_Instructions to follow_: Line by line, transcribe the records exactly.

Plain-text document sources
---*---

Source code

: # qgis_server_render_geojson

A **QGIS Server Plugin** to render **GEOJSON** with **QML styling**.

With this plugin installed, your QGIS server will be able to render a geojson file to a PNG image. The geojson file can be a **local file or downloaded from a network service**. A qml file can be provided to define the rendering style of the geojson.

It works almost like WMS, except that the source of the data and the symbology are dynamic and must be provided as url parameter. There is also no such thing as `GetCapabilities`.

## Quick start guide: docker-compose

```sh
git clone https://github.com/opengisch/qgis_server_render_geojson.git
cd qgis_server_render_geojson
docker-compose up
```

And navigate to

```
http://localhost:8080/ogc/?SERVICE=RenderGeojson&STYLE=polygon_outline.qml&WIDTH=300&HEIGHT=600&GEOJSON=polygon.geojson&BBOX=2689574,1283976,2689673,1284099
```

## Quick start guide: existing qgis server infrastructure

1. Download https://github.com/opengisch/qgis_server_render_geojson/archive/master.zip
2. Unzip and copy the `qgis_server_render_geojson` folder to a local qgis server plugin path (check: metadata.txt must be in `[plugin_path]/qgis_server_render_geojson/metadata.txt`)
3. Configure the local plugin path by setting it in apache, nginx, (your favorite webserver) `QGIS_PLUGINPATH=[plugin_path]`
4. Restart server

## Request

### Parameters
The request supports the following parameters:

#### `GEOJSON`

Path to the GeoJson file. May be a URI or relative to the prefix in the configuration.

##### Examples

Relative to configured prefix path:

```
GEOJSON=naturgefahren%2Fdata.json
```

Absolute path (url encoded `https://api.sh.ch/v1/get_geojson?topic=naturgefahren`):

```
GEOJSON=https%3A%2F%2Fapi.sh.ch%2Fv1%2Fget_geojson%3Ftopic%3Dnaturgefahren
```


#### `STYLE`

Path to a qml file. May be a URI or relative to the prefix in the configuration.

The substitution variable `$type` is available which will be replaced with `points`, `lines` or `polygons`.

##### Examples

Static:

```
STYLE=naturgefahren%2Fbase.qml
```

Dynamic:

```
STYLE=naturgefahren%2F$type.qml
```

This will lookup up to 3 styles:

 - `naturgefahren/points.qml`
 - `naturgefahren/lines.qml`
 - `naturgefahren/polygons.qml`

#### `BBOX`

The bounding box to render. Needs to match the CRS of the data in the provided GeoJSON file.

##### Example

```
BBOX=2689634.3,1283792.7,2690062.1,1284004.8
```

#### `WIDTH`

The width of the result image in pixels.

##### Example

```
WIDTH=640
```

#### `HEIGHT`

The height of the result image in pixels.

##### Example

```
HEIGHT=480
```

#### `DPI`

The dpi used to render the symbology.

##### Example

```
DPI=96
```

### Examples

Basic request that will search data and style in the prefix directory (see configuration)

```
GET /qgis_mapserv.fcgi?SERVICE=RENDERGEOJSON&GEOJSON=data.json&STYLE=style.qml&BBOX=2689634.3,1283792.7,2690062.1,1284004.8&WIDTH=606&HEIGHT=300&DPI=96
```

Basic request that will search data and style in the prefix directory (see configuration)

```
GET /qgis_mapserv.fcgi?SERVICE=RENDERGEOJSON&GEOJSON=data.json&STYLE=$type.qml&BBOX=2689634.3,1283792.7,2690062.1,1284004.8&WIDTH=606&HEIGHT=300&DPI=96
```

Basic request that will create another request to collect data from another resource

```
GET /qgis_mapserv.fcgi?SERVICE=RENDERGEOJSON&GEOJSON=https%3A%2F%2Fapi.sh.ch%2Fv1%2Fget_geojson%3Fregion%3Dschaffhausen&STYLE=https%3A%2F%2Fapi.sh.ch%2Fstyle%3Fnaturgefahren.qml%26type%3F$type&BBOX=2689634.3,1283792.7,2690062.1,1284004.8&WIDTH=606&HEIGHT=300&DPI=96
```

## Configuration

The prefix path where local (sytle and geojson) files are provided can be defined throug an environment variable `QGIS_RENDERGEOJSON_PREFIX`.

---*---

_Result of the exercise_:
Source code

: # qgis_server_render_geojson

A **QGIS Server Plugin** to render **GEOJSON** with **QML styling**.

With this plugin installed, your QGIS server will be able to render a geojson file to a PNG image. The geojson file can be a **local file or downloaded from a network service**. A qml file can be provided to define the rendering style of the geojson.

It works almost like WMS, except that the source of the data and the symbology are dynamic and must be provided as url parameter. There is also no such thing as `GetCapabilities`.

## Quick start guide: docker-compose

```sh
git clone https://github.com/opengisch/qgis_server_render_geojson.git
cd qgis_server_render_geojson
docker-compose up
```

And navigate to

```
http://localhost:8080/ogc/?SERVICE=RenderGeojson&STYLE=polygon_outline.qml&WIDTH=300&HEIGHT=600&GEOJSON=polygon.geojson&BBOX=2689574,1283976,2689673,1284099
```

## Quick start guide: existing qgis server infrastructure

1. Download https://github.com/opengisch/qgis_server_render_geojson/archive/master.zip
2. Unzip and copy the `qgis_server_render_geojson` folder to a local qgis server plugin path (check: metadata.txt must be in `[plugin_path]/qgis_server_render_geojson/metadata.txt`)
3. Configure the local plugin path by setting it in apache, nginx, (your favorite webserver) `QGIS_PLUGINPATH=[plugin_path]`
4. Restart server

## Request

### Parameters
The request supports the following parameters:

#### `GEOJSON`

Path to the GeoJson file. May be a URI or relative to the prefix in the configuration.

##### Examples

Relative to configured prefix path:

```
GEOJSON=naturgefahren%2Fdata.json
```

Absolute path (url encoded `https://api.sh.ch/v1/get_geojson?topic=naturgefahren`):

```
GEOJSON=https%3A%2F%2Fapi.sh.ch%2Fv1%2Fget_geojson%3Ftopic%3Dnaturgefahren
```


#### `STYLE`

Path to a qml file. May be a URI or relative to the prefix in the configuration.

The substitution variable `$type` is available which will be replaced with `points`, `lines` or `polygons`.

##### Examples

Static:

```
STYLE=naturgefahren%2Fbase.qml
```

Dynamic:

```
STYLE=naturgefahren%2F$type.qml
```

This will lookup up to 3 styles:

 - `naturgefahren/points.qml`
 - `naturgefahren/lines.qml`
 - `naturgefahren/polygons.qml`

#### `BBOX`

The bounding box to render. Needs to match the CRS of the data in the provided GeoJSON file.

##### Example

```
BBOX=2689634.3,1283792.7,2690062.1,1284004.8
```

#### `WIDTH`

The width of the result image in pixels.

##### Example

```
WIDTH=640
```

#### `HEIGHT`

The height of the result image in pixels.

##### Example

```
HEIGHT=480
```

#### `DPI`

The dpi used to render the symbology.

##### Example

```
DPI=96
```

### Examples

Basic request that will search data and style in the prefix directory (see configuration)

```
GET /qgis_mapserv.fcgi?SERVICE=RENDERGEOJSON&GEOJSON=data.json&STYLE=style.qml&BBOX=2689634.3,1283792.7,2690062.1,1284004.8&WIDTH=606&HEIGHT=300&DPI=96
```

Basic request that will search data and style in the prefix directory (see configuration)

```
GET /qgis_mapserv.fcgi?SERVICE=RENDERGEOJSON&GEOJSON=data.json&STYLE=$type.qml&BBOX=2689634.3,1283792.7,2690062.1,1284004.8&WIDTH=606&HEIGHT=300&DPI=96
```

Basic request that will create another request to collect data from another resource

```
GET /qgis_mapserv.fcgi?SERVICE=RENDERGEOJSON&GEOJSON=https%3A%2F%2Fapi.sh.ch%2Fv1%2Fget_geojson%3Fregion%3Dschaffhausen&STYLE=https%3A%2F%2Fapi.sh.ch%2Fstyle%3Fnaturgefahren.qml%26type%3F$type&BBOX=2689634.3,1283792.7,2690062.1,1284004.8&WIDTH=606&HEIGHT=300&DPI=96
```

## Configuration

The prefix path where local (sytle and geojson) files are provided can be defined throug an environment variable `QGIS_RENDERGEOJSON_PREFIX`.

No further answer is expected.